My new Perforce Importer is Unstoppable!!'

(with apologies to mnftiu)

Ok, so I've been working on this program to convert the Perl history from Perforce, with the view to tack it on top of the previous conversion I worked on.

'gitk' looking at some of the converted perforce history

Today, I had my first successful run that includes converting the integration data. It's a huge milestone for this project - which I initially agreed with Nicholas Clark to undertake way way back in August 2006 over a pint on the banks of the river Thames. I was on my way back from my Catalyst sponsored visit to Birmingham for YAPC::Europe. I certainly didn't think I'd be still working on it a good 16 months later.

This latest conversion is based on reverse engineering Perforce 's back-end. In addition to its binary data files, it keeps a nice, simple journal file and periodically checkpoints all the data in the database, and uses RCS files for holding actual file data. This makes importing a "simple" matter of loading its checkpoint/journal files into a database, and writing a few queries. Getting all the file images out was easy enough - and I used the git fast-import interface, and within a few days of working on it came up with a version that would export all of the files for the 30k-odd revisions in the Perl repository (over 225k distinct images in about 20k RCS files) in about 5 minutes on my laptop.

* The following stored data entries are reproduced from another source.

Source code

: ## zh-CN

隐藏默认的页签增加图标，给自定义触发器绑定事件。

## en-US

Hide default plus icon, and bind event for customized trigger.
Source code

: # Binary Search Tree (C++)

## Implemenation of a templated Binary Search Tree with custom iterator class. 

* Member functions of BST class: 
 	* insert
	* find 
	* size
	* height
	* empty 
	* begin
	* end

Perforce has supported branching and merging for over a decade

Perforce has a lot of model similarities with Subversion - principally, that it tracks branches in the same namespace used by the filesystem of your project (this "branching is just copying" snake-oil), so that finding the list of branches is not a simple operation. In fact, it may require complicated history analysis. Another similarity is that they both store file history, rather than say tree history like git or a teetering pile of patches like darcs. I'd call Perforce's engineering quality a lot higher than Subversion, though - the design is quite elegant, it just lacks ... well, the underlying simplicity of git. To compare, git has 5 important object types, if you include references, with very few fields. Perforce has 38 tables, and though only a handful of those are really required (my script loads 7 of them), the overall complexity of the schema is far higher.

As a result, managing branched development has been an art known well only to an elite minority of users - which I think do include Perforce users. It's quite obvious looking through this history that the integration facilities have been there since the repository was imported, and the pumpkings knew how to use them.

The challenge

The principle task at hand was to convert the literally hundreds of integration records held in Perforce, and try to convert it into git native format while not throwing any information away that might be important.

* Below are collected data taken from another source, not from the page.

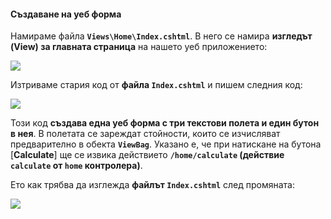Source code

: #### Създаване на уеб форма

Намираме файла **`Views\Home\Index.cshtml`**. В него се намира **изгледът (View) за главната страница** на нашето уеб приложението:

![](/assets/chapter-1-images/08.Numbers-sum-web-04.png)

Изтриваме стария код от **файла `Index.cshtml`** и пишем следния код: 

![](/assets/chapter-1-images/08.Numbers-sum-web-05.png)

Този код **създава една уеб форма с три текстови полета и един бутон в нея**. В полетата се зареждат стойности, които се изчисляват предварително в обекта **`ViewBag`**. Указано е, че при натискане на бутона [**Calculate**] ще се извика действието **`/home/calculate` (действие `calculate` от `home` контролера)**.

Ето как трябва да изглежда **файлът `Index.cshtml`** след промяната:

![](/assets/chapter-1-images/08.Numbers-sum-web-06.png)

In many instances, the conversion is quite clean

The logic was this - if you see a change in the history, such as "integrate changes from mainline", and there are a bunch of integration records that seem to indicate that all of the files on the branch you are merging from that have changed since you last merged, have an integration record for them, then you mark that commit as a merge. If this single piece of information agrees with hundreds of per-file records, then you have just simplified the repository, without losing any information. I thought I had this early on with this monster query, but I ran into several problems - the answer to the question "which files are outstanding for merging?" is quite difficult to answer. The first answer I came up with, to just do an index diff between the two trees, only worked for the first integration. I needed to write a merge base function capable of inspecting the history graph. It comes up with a list of changed files since the merge base, and uses that to decide what integration records should be present.

The good news is that it appeared to work very well - a huge portion of the integration information in the history corresponds to complete cross-merges between branches.

The impedence mismatch

One of the biggest concerns is that the so-called "impedence mismatch", that is, the presence of important information that simply cannot be represented by git's model.

Integration FROM an unstable branch

In particular, one thing that you can't do with just tree tracking is to detect cherry picking, where those cherry picks changed the files along the way. If the cherry picking happened without changes this is easily detectable without any metadata - but if it did change, you either need some kind of fuzzy logic, or you need to record out-of-band what happened.

Git and Perforce couldn't be more chalk and cheese about this. Perl's development model is one that a colleague dubbed the ghetto merge model, where you have some kind of "hood" where the "flyist features go to battle it out". The features left standing are subsequently moved into trailer parks (aka integration branches), where they can make a new life for themselves and prove their stability.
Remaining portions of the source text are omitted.